“But why should you trouble yourself to visit them at all, when you have a curate who could look after your poorer parishioners?” asked Mrs. Marshall. “The vicar of St. Dungaree’s Church only associates with, or speaks personally to, the well-to-do people of his parish. He never goes to any house of which the rent is less than seventy pounds per annum.”

“Then I suppose he does not think people with small incomes possess souls?” I ejaculated.

“Oh, dear, yes! of course they have souls. But you can’t attach as much importance to their conversion as if they were in a position to be of service to the church, as rich people can be, and a curate’s attentions are as much as they can expect.”

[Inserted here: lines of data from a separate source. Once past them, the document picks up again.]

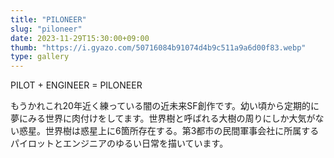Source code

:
 ```yaml
---
title: "PILONEER"
slug: "piloneer"
date: 2023-11-29T15:30:00+09:00
thumb: "https://i.gyazo.com/50716084b91074d4b9c511a9a6d00f83.webp"
type: gallery
---
```


PILOT + ENGINEER = PILONEER

もうかれこれ20年近く練っている闇の近未来SF創作です。幼い頃から定期的に夢にみる世界に肉付けをしてます。世界樹と呼ばれる大樹の周りにしか大気がない惑星。世界樹は惑星上に6箇所存在する。第3都市の民間軍事会社に所属するパイロットとエンジニアのゆるい日常を描いています。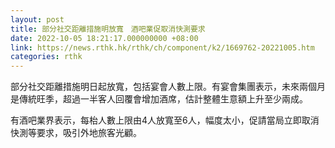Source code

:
 ```yaml
---
layout: post
title: 部分社交距離措施明放寬　酒吧業促取消快測要求
date: 2022-10-05 18:21:17.000000000 +08:00
link: https://news.rthk.hk/rthk/ch/component/k2/1669762-20221005.htm
categories: rthk
---
```


部分社交距離措施明日起放寬，包括宴會人數上限。有宴會集團表示，未來兩個月是傳統旺季，超過一半客人回覆會增加酒席，估計整體生意額上升至少兩成。

有酒吧業界表示，每枱人數上限由4人放寬至6人，幅度太小，促請當局立即取消快測等要求，吸引外地旅客光顧。
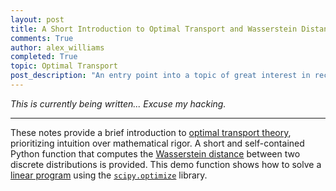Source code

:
 ```yaml
---
layout: post
title: A Short Introduction to Optimal Transport and Wasserstein Distance
comments: True
author: alex_williams
completed: True
topic: Optimal Transport
post_description: "An entry point into a topic of great interest in recent ML literature."
---
```


*This is currently being written... Excuse my hacking.*

<hr>

These notes provide a brief introduction to [optimal transport theory](https://en.wikipedia.org/wiki/Transportation_theory_(mathematics)), prioritizing intuition over mathematical rigor. A short and self-contained Python function that computes the [Wasserstein distance](https://en.wikipedia.org/wiki/Wasserstein_metric) between two discrete distributions is provided. This demo function shows how to solve a [linear program](https://en.wikipedia.org/wiki/Linear_programming) using the [`scipy.optimize`](https://docs.scipy.org/doc/scipy/reference/optimize.html) library.
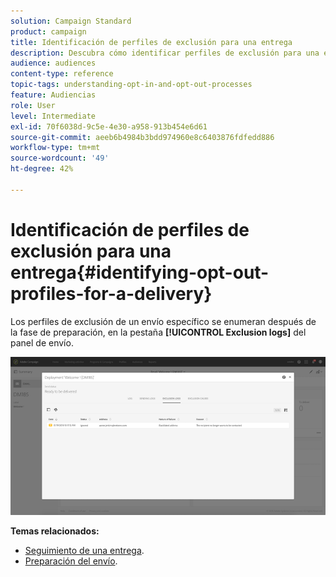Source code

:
 ```yaml
---
solution: Campaign Standard
product: campaign
title: Identificación de perfiles de exclusión para una entrega
description: Descubra cómo identificar perfiles de exclusión para una entrega.
audience: audiences
content-type: reference
topic-tags: understanding-opt-in-and-opt-out-processes
feature: Audiencias
role: User
level: Intermediate
exl-id: 70f6038d-9c5e-4e30-a958-913b454e6d61
source-git-commit: aeeb6b4984b3bdd974960e8c6403876fdfedd886
workflow-type: tm+mt
source-wordcount: '49'
ht-degree: 42%

---
```


# Identificación de perfiles de exclusión para una entrega{#identifying-opt-out-profiles-for-a-delivery}

Los perfiles de exclusión de un envío específico se enumeran después de la fase de preparación, en la pestaña **[!UICONTROL Exclusion logs]** del panel de envío.

![](assets/exclusion_blocklisting.png)

**Temas relacionados:**

* [Seguimiento de una entrega](../../sending/using/monitoring-a-delivery.md#exclusion-logs).
* [Preparación del envío](../../sending/using/preparing-the-send.md).
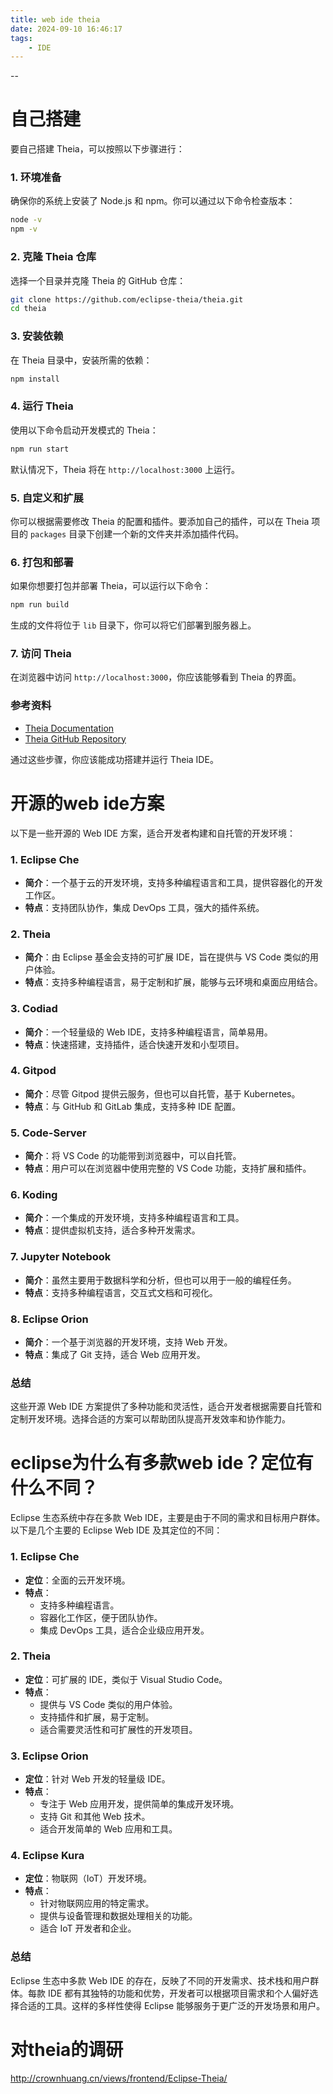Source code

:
 ```yaml
---
title: web ide theia
date: 2024-09-10 16:46:17
tags:
	- IDE
---
```


--

# 自己搭建

要自己搭建 Theia，可以按照以下步骤进行：

### 1. 环境准备
确保你的系统上安装了 Node.js 和 npm。你可以通过以下命令检查版本：

```bash
node -v
npm -v
```

### 2. 克隆 Theia 仓库
选择一个目录并克隆 Theia 的 GitHub 仓库：

```bash
git clone https://github.com/eclipse-theia/theia.git
cd theia
```

### 3. 安装依赖
在 Theia 目录中，安装所需的依赖：

```bash
npm install
```

### 4. 运行 Theia
使用以下命令启动开发模式的 Theia：

```bash
npm run start
```

默认情况下，Theia 将在 `http://localhost:3000` 上运行。

### 5. 自定义和扩展
你可以根据需要修改 Theia 的配置和插件。要添加自己的插件，可以在 Theia 项目的 `packages` 目录下创建一个新的文件夹并添加插件代码。

### 6. 打包和部署
如果你想要打包并部署 Theia，可以运行以下命令：

```bash
npm run build
```

生成的文件将位于 `lib` 目录下，你可以将它们部署到服务器上。

### 7. 访问 Theia
在浏览器中访问 `http://localhost:3000`，你应该能够看到 Theia 的界面。

### 参考资料
- [Theia Documentation](https://theia-ide.org/docs/)
- [Theia GitHub Repository](https://github.com/eclipse-theia/theia)

通过这些步骤，你应该能成功搭建并运行 Theia IDE。

# 开源的web ide方案

以下是一些开源的 Web IDE 方案，适合开发者构建和自托管的开发环境：

### 1. **Eclipse Che**
- **简介**：一个基于云的开发环境，支持多种编程语言和工具，提供容器化的开发工作区。
- **特点**：支持团队协作，集成 DevOps 工具，强大的插件系统。

### 2. **Theia**
- **简介**：由 Eclipse 基金会支持的可扩展 IDE，旨在提供与 VS Code 类似的用户体验。
- **特点**：支持多种编程语言，易于定制和扩展，能够与云环境和桌面应用结合。

### 3. **Codiad**
- **简介**：一个轻量级的 Web IDE，支持多种编程语言，简单易用。
- **特点**：快速搭建，支持插件，适合快速开发和小型项目。

### 4. **Gitpod**
- **简介**：尽管 Gitpod 提供云服务，但也可以自托管，基于 Kubernetes。
- **特点**：与 GitHub 和 GitLab 集成，支持多种 IDE 配置。

### 5. **Code-Server**
- **简介**：将 VS Code 的功能带到浏览器中，可以自托管。
- **特点**：用户可以在浏览器中使用完整的 VS Code 功能，支持扩展和插件。

### 6. **Koding**
- **简介**：一个集成的开发环境，支持多种编程语言和工具。
- **特点**：提供虚拟机支持，适合多种开发需求。

### 7. **Jupyter Notebook**
- **简介**：虽然主要用于数据科学和分析，但也可以用于一般的编程任务。
- **特点**：支持多种编程语言，交互式文档和可视化。

### 8. **Eclipse Orion**
- **简介**：一个基于浏览器的开发环境，支持 Web 开发。
- **特点**：集成了 Git 支持，适合 Web 应用开发。

### 总结

这些开源 Web IDE 方案提供了多种功能和灵活性，适合开发者根据需要自托管和定制开发环境。选择合适的方案可以帮助团队提高开发效率和协作能力。

# eclipse为什么有多款web ide？定位有什么不同？

Eclipse 生态系统中存在多款 Web IDE，主要是由于不同的需求和目标用户群体。以下是几个主要的 Eclipse Web IDE 及其定位的不同：

### 1. **Eclipse Che**
- **定位**：全面的云开发环境。
- **特点**：
  - 支持多种编程语言。
  - 容器化工作区，便于团队协作。
  - 集成 DevOps 工具，适合企业级应用开发。

### 2. **Theia**
- **定位**：可扩展的 IDE，类似于 Visual Studio Code。
- **特点**：
  - 提供与 VS Code 类似的用户体验。
  - 支持插件和扩展，易于定制。
  - 适合需要灵活性和可扩展性的开发项目。

### 3. **Eclipse Orion**
- **定位**：针对 Web 开发的轻量级 IDE。
- **特点**：
  - 专注于 Web 应用开发，提供简单的集成开发环境。
  - 支持 Git 和其他 Web 技术。
  - 适合开发简单的 Web 应用和工具。

### 4. **Eclipse Kura**
- **定位**：物联网（IoT）开发环境。
- **特点**：
  - 针对物联网应用的特定需求。
  - 提供与设备管理和数据处理相关的功能。
  - 适合 IoT 开发者和企业。

### 总结

Eclipse 生态中多款 Web IDE 的存在，反映了不同的开发需求、技术栈和用户群体。每款 IDE 都有其独特的功能和优势，开发者可以根据项目需求和个人偏好选择合适的工具。这样的多样性使得 Eclipse 能够服务于更广泛的开发场景和用户。

# 对theia的调研

http://crownhuang.cn/views/frontend/Eclipse-Theia/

“Then we may conclude that the objects of a curate and of a vicar are entirely dissimilar. The curate wishes to save souls. The vicar is anxious to wheedle money out of his parishioners. Fie, Mrs. Marshall, how can you so depreciate Mr. Garth’s calling?”

“Good gracious! Miss Courtney. It’s you who are doing it, not me. I never thought of the matter in the light you are throwing upon it. And I am sure Mr. Garth understands my meaning very well.”

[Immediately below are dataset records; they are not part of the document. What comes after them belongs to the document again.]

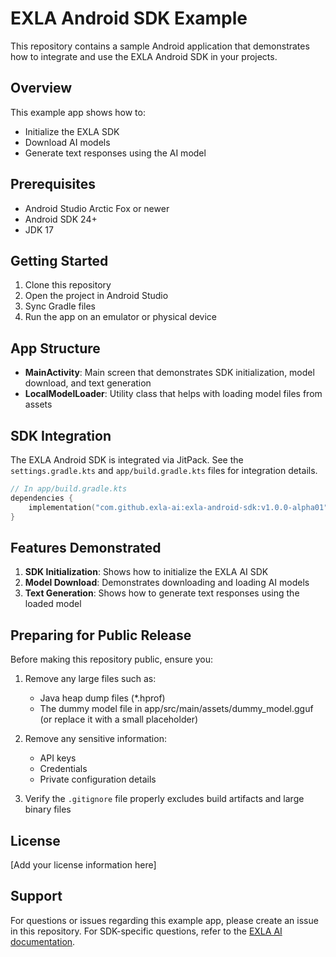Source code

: # EXLA Android SDK Example

This repository contains a sample Android application that demonstrates how to integrate and use the EXLA Android SDK in your projects.

## Overview

This example app shows how to:
- Initialize the EXLA SDK
- Download AI models
- Generate text responses using the AI model

## Prerequisites

- Android Studio Arctic Fox or newer
- Android SDK 24+
- JDK 17

## Getting Started

1. Clone this repository
2. Open the project in Android Studio
3. Sync Gradle files
4. Run the app on an emulator or physical device

## App Structure

- **MainActivity**: Main screen that demonstrates SDK initialization, model download, and text generation
- **LocalModelLoader**: Utility class that helps with loading model files from assets

## SDK Integration

The EXLA Android SDK is integrated via JitPack. See the `settings.gradle.kts` and `app/build.gradle.kts` files for integration details.

```kotlin
// In app/build.gradle.kts
dependencies {
    implementation("com.github.exla-ai:exla-android-sdk:v1.0.0-alpha01")
}
```

## Features Demonstrated

1. **SDK Initialization**: Shows how to initialize the EXLA AI SDK
2. **Model Download**: Demonstrates downloading and loading AI models
3. **Text Generation**: Shows how to generate text responses using the loaded model

## Preparing for Public Release

Before making this repository public, ensure you:

1. Remove any large files such as:
   - Java heap dump files (*.hprof)
   - The dummy model file in app/src/main/assets/dummy_model.gguf (or replace it with a small placeholder)
   
2. Remove any sensitive information:
   - API keys
   - Credentials
   - Private configuration details

3. Verify the `.gitignore` file properly excludes build artifacts and large binary files

## License

[Add your license information here]

## Support

For questions or issues regarding this example app, please create an issue in this repository.
For SDK-specific questions, refer to the [EXLA AI documentation](https://docs.exla.ai).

“To be sure I do,” responded the vicar, good-humoredly. “No doubt the vicar of St. Dungaree’s is swayed by motives which outsiders do not understand. For my own part, I am quite convinced of my own unfitness for a city living, as I have what some would consider inveterately democratic notions. For instance, I am far happier when chatting with old Mrs. Murfree, who has been bedridden for six years, and who nevertheless earns a precarious livelihood by knitting and coarse needlework, than when conversing with Lady Smythe, who imagines herself to be the greatest lady in the county. And I would much rather have a talk and a smoke with old Grey, our cobbler-poet, than be invited out to dine with the lord of the manor.”

“And that reminds me,” put in Mrs. Garth, “that Lady Smythe and her daughters are coming this afternoon for a game of tennis. The Worthingtons will probably be here, too, so I hope you will try to get back before they leave.”

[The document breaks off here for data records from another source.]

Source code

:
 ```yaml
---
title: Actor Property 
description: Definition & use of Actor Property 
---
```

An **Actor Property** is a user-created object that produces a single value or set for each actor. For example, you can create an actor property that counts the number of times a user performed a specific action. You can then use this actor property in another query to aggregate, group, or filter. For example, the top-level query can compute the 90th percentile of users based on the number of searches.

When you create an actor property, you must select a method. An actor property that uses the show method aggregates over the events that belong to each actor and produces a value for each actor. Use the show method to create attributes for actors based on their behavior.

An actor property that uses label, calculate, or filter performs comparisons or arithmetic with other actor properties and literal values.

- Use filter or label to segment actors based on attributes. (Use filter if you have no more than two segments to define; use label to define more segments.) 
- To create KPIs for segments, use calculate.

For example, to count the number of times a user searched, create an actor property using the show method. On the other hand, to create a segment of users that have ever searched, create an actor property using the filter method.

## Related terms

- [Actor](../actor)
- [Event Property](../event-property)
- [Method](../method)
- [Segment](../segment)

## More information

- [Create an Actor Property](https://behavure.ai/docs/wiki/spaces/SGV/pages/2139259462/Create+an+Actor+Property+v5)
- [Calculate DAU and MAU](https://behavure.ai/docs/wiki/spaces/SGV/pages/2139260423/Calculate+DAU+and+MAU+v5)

The vicar, having promised to use his best endeavors in that direction, now hurried off. I would rather have been excused from meeting the coming guests, if I had consulted only my own inclination; and it required a little mental struggle on my part to induce me to persevere just then in my lately-formed resolve to be as cheerful as possible at all times. May Morris, superficial and shallow as she seemed, was a bright, merry girl, who did nothing to foster either lugubriousness or reserve, and with whom it would have been difficult for me to maintain a silent mood for any length of time. Vinnie, too, seemed to have taken immensely to me since the morning and eagerly importuned us for another romp. Thus it happened that when the Smythe family drove up to the door they were rather scandalized by seeing two young women, who were evidently utterly regardless of appearances, scampering along a sidewalk, laughing and panting, followed by a fleet-footed child, who was pelting them with daisies which had a few hours before bespangled the tennis lawn, and by an excited St. Bernard, whose occasional tugs had utterly ruined the fresh appearance of their gowns.

“There now,” I said at last. “I really must sit down a bit. Vinnie, hadn’t you better run in and ask nurse to sponge your hands and face, before any visitors see you? I think I must go in also and straighten my hair.”

“That’s just how I feel,” said May, so we all adjourned, in order to present a better appearance by-and-by.